_ACTION ITEM_: From the line with "Simple AngularJS App" through the line with "3. npm install", inclusive, return each line of the data below exactly and leave the rest out.

▬▬▬▬▬▬▬▬▬▬

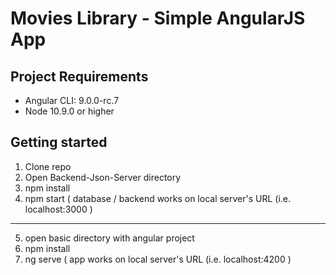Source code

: # Movies Library - Simple AngularJS App


## Project Requirements
- Angular CLI: 9.0.0-rc.7
- Node 10.9.0 or higher 


## Getting started

1. Clone repo
2. Open Backend-Json-Server directory 
3. npm install
4. npm start ( database / backend works on local server's URL (i.e. localhost:3000 )
---
5. open basic directory with angular project
6. npm install
7. ng serve ( app works on local server's URL (i.e. localhost:4200 )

▬▬▬▬▬▬▬▬▬▬

_SOLUTION TO THE PROBLEM_:
: # Movies Library - Simple AngularJS App


## Project Requirements
- Angular CLI: 9.0.0-rc.7
- Node 10.9.0 or higher 


## Getting started

1. Clone repo
2. Open Backend-Json-Server directory 
3. npm install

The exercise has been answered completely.